Ned rolled his eyes and shook his head at Jenks’s dull-witted rendition of things. Cecil and Rosie moved to stand on either side of their queen as she sank into a chair at the head of the long table where her paperwork awaited in Cecil’s neat piles.
But life wasn’t neat, wasn’t fair, Elizabeth thought. Hannah had been young, ambitious, and comely, just setting out on a great endeavor in England. Even before promoting her to Thomas Gresham, the queen had hoped to champion the young woman as a symbol of competition in the kingdom. Like Elizabeth Tudor, Hannah von Hoven was a woman making her own way despite the odds against her. After all, Hanna’s rival starcher had a husband, one who perhaps really ruled the roost.
“Even if we might think she slipped into the starch by accident,” Elizabeth said with a half-groan, half-sigh, “we can hardly tell ourselves she got herself out and onto a shelf as if she were her own starched goods for sale. Yes, I wager we have a murder on our hands, unless, like Meg, someone else just stumbled on her, chose to pull her out, then panicked and fled.”

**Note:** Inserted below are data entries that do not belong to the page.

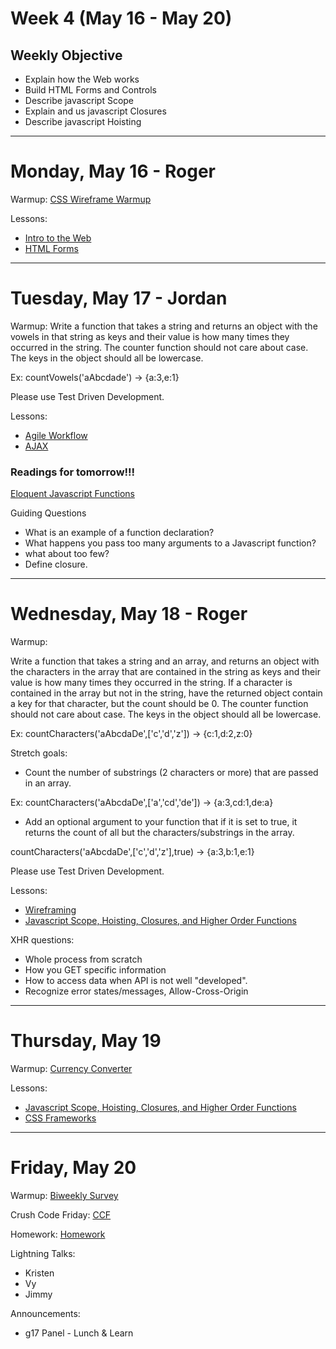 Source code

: # Week 4 (May 16 - May 20)
## Weekly Objective

- Explain how the Web works
- Build HTML Forms and Controls
- Describe javascript Scope
- Explain and us javascript Closures
- Describe javascript Hoisting

---

# Monday, May 16 - Roger

Warmup: [CSS Wireframe Warmup](https://github.com/gSchool/cssWireframeWarmup)

Lessons:
- [Intro to the Web](https://workbook.galvanize.com/cohorts/68/articles/3111)
- [HTML Forms](https://workbook.galvanize.com/cohorts/68/articles/3067)


---

# Tuesday, May 17 - Jordan

Warmup:
Write a function that takes a string and returns an object with the vowels in that string as keys and their value is how many times they occurred in the string. The counter function should not care about case. The keys in the object should all be lowercase.

 Ex: countVowels('aAbcdade') -> {a:3,e:1}

Please use Test Driven Development.

Lessons:
- [Agile Workflow](https://workbook.galvanize.com/cohorts/68/articles/3116)
- [AJAX](https://workbook.galvanize.com/cohorts/68/articles/3112)


### Readings for tomorrow!!!

[Eloquent Javascript Functions](http://eloquentjavascript.net/03_functions.html)

Guiding Questions
* What is an example of a function declaration?
* What happens you pass too many arguments to a Javascript function?
* what about too few?
* Define closure.


---

# Wednesday, May 18 - Roger

Warmup:

Write a function that takes a string and an array, and returns an object with the characters in the array that are contained in the string as keys and their value is how many times they occurred in the string. If a character is contained in the array but not in the string, have the returned object contain a key for that character, but the count should be 0. The counter function should not care about case. The keys in the object should all be lowercase.

 Ex: countCharacters('aAbcdaDe',['c','d','z']) -> {c:1,d:2,z:0}

 Stretch goals:

* Count the number of substrings (2 characters or more) that are passed in an array.

Ex: countCharacters('aAbcdaDe',['a','cd','de']) -> {a:3,cd:1,de:a}

* Add an optional argument to your function that if it is set to true, it returns the count of all but the characters/substrings in the array.

countCharacters('aAbcdaDe',['c','d','z'],true) -> {a:3,b:1,e:1}

Please use Test Driven Development.

Lessons:
- [Wireframing](https://workbook.galvanize.com/cohorts/68/articles/3115)
- [Javascript Scope, Hoisting, Closures, and Higher Order Functions](https://workbook.galvanize.com/cohorts/68/articles/3090)


XHR questions:

- Whole process from scratch
- How you GET specific information
- How to access data when API is not well "developed".
- Recognize error states/messages, Allow-Cross-Origin


---

# Thursday, May 19

Warmup: [Currency Converter](https://github.com/gSchool/ajax_warmup)

Lessons:
- [Javascript Scope, Hoisting, Closures, and Higher Order Functions](https://workbook.galvanize.com/cohorts/68/articles/3090)
- [CSS Frameworks](https://workbook.galvanize.com/cohorts/68/articles/3075)

---

# Friday, May 20

Warmup: [Biweekly Survey](https://docs.google.com/forms/d/1XsnxPufkGL24Bnsa_8IxcyJT6-VudP4QC9VqbTbctAw/viewform?usp=send_form)

Crush Code Friday: [CCF](https://workbook.galvanize.com/cohorts/68/student_dashboard)

Homework: [Homework](https://workbook.galvanize.com/cohorts/68/student_dashboard)

Lightning Talks:

- Kristen
- Vy
- Jimmy

Announcements:
- g17 Panel - Lunch & Learn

She thought again of Cantwell’s prediction of a curse caused by starch and the results rippling through her kingdom. Pure coincidence, she thought, that one of the royal starchers now seemed to have been fatally punished.

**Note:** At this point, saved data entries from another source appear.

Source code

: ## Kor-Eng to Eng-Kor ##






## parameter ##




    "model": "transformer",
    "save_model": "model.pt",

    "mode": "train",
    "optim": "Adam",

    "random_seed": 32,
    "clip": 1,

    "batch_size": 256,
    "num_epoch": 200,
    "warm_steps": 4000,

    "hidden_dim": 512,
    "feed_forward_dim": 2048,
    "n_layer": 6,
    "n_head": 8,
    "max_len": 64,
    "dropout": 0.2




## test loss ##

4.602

“Your Grace,” Cecil said, “are you quite all right? Shall I send for something, or do you need one of Meg’s calming potions?”
“If so, I should share it with her for being the one who found Hannah drowned—or however she died. Were there marks on her throat or any other discernible bruises?” she asked the three of them.
“I—she’s so slippery and sticky with starch,” Meg said, “we didn’t wash her off to look closely, but ran back here to tell you.”
“Your Grace,” Cecil put in quickly, “do you mean to pursue this and not just turn it over to the constable and coroner?”
“The men of my city’s criminal law enforcement will be informed in the morning, after we’ve had a good look around the place and at the body.”
“We?” Cecil repeated. “But, Your Grace, surely you don’t intend to go there yourself to—”
“The weather is cool,” she interrupted him, “and the body will keep a few more hours. Bates is still there, standing guard, is he not?”
“Aye,” Jenks said, “and standing a ways off, like you said.”
“Then we will go together at nightfall the back way and tarry but briefly. I can think of one or two who might fall under suspicion for this terrible deed, and I mean to look into it.”
“Surely not Meg, Your Grace!” Jenks blurted. “And why then? Just because she and Hannah been arguing sore about prices for the roots?”
The queen saw Meg shoot Jenks a look that could indeed kill. Jenks’s talents had always been for dealing with horses, not the intricacies of human reason. Still, Elizabeth knew he was utterly faithful, not only to Meg but to her.
“No, of course, Meg is no more under suspicion than any of you. I mean Dirck van der Passe, my other starcher’s husband—and who knows who else,” she added, thinking again of Hosea Cantwell’s probable desire to make his curse come true.
“Are we to have a meeting of the Privy Plot Council to solve a murder, then, Your Grace?” Meg asked, wringing her hands.